Records contained in a dataset
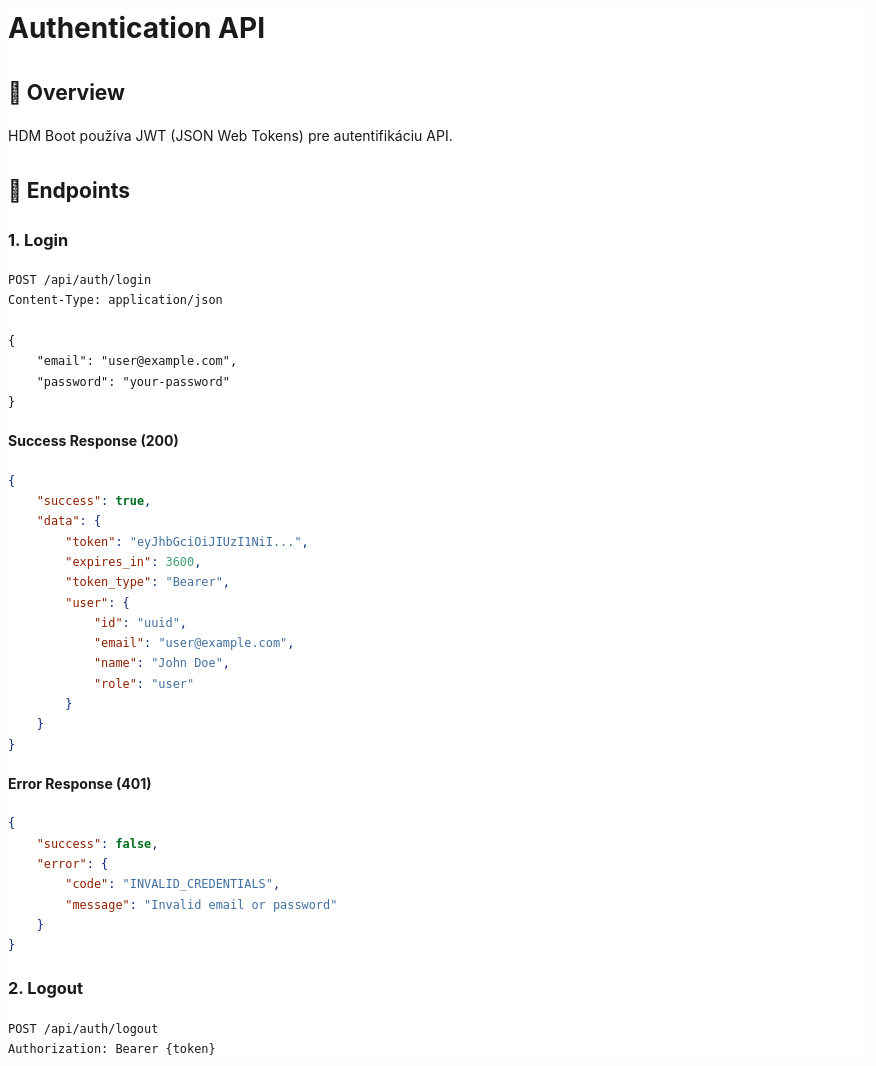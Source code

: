 # Authentication API

## 🔐 Overview

HDM Boot používa JWT (JSON Web Tokens) pre autentifikáciu API.

## 📑 Endpoints

### 1. Login
```http
POST /api/auth/login
Content-Type: application/json

{
    "email": "user@example.com",
    "password": "your-password"
}
```

#### Success Response (200)
```json
{
    "success": true,
    "data": {
        "token": "eyJhbGciOiJIUzI1NiI...",
        "expires_in": 3600,
        "token_type": "Bearer",
        "user": {
            "id": "uuid",
            "email": "user@example.com",
            "name": "John Doe",
            "role": "user"
        }
    }
}
```

#### Error Response (401)
```json
{
    "success": false,
    "error": {
        "code": "INVALID_CREDENTIALS",
        "message": "Invalid email or password"
    }
}
```

### 2. Logout
```http
POST /api/auth/logout
Authorization: Bearer {token}
```
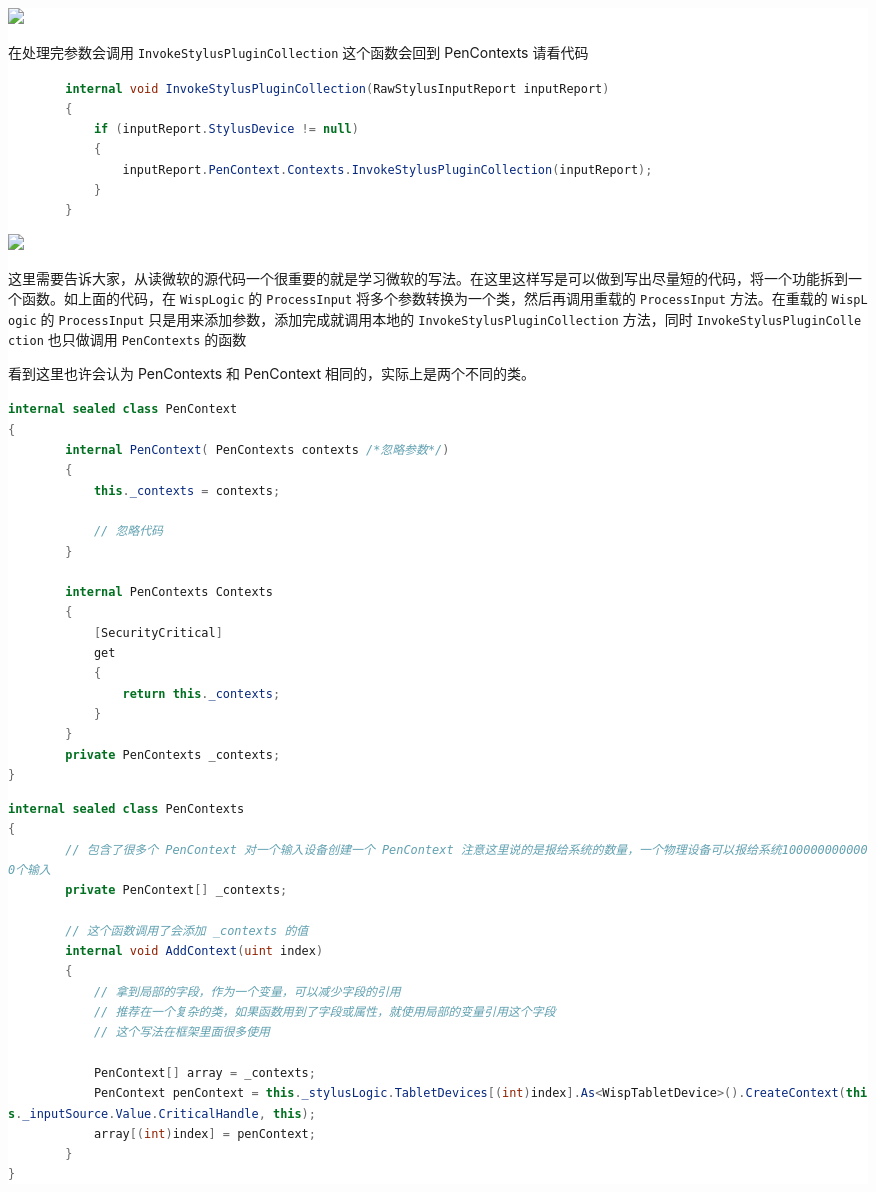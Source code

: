 

![](http://image.acmx.xyz/lindexi%2F2018815111230935)

在处理完参数会调用 `InvokeStylusPluginCollection` 这个函数会回到 PenContexts 请看代码

```csharp
		internal void InvokeStylusPluginCollection(RawStylusInputReport inputReport)
		{
			if (inputReport.StylusDevice != null)
			{
				inputReport.PenContext.Contexts.InvokeStylusPluginCollection(inputReport);
			}
		}
```



![](http://image.acmx.xyz/lindexi%2F2018815111441251)

这里需要告诉大家，从读微软的源代码一个很重要的就是学习微软的写法。在这里这样写是可以做到写出尽量短的代码，将一个功能拆到一个函数。如上面的代码，在 `WispLogic` 的 `ProcessInput` 将多个参数转换为一个类，然后再调用重载的 `ProcessInput` 方法。在重载的 `WispLogic` 的 `ProcessInput` 只是用来添加参数，添加完成就调用本地的 `InvokeStylusPluginCollection` 方法，同时 `InvokeStylusPluginCollection` 也只做调用 `PenContexts` 的函数

看到这里也许会认为 PenContexts 和 PenContext 相同的，实际上是两个不同的类。

```csharp
internal sealed class PenContext
{
		internal PenContext( PenContexts contexts /*忽略参数*/)
		{
			this._contexts = contexts;
			
			// 忽略代码
		}

		internal PenContexts Contexts
		{
			[SecurityCritical]
			get
			{
				return this._contexts;
			}
		}
		private PenContexts _contexts;
}
```

```csharp
internal sealed class PenContexts
{
	    // 包含了很多个 PenContext 对一个输入设备创建一个 PenContext 注意这里说的是报给系统的数量，一个物理设备可以报给系统1000000000000个输入
		private PenContext[] _contexts;

		// 这个函数调用了会添加 _contexts 的值
		internal void AddContext(uint index)
		{
			// 拿到局部的字段，作为一个变量，可以减少字段的引用
			// 推荐在一个复杂的类，如果函数用到了字段或属性，就使用局部的变量引用这个字段
			// 这个写法在框架里面很多使用

			PenContext[] array = _contexts;
			PenContext penContext = this._stylusLogic.TabletDevices[(int)index].As<WispTabletDevice>().CreateContext(this._inputSource.Value.CriticalHandle, this);
			array[(int)index] = penContext;
		}		
}
```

Work required
Supply only the count of lines above holding "void".

Response area
2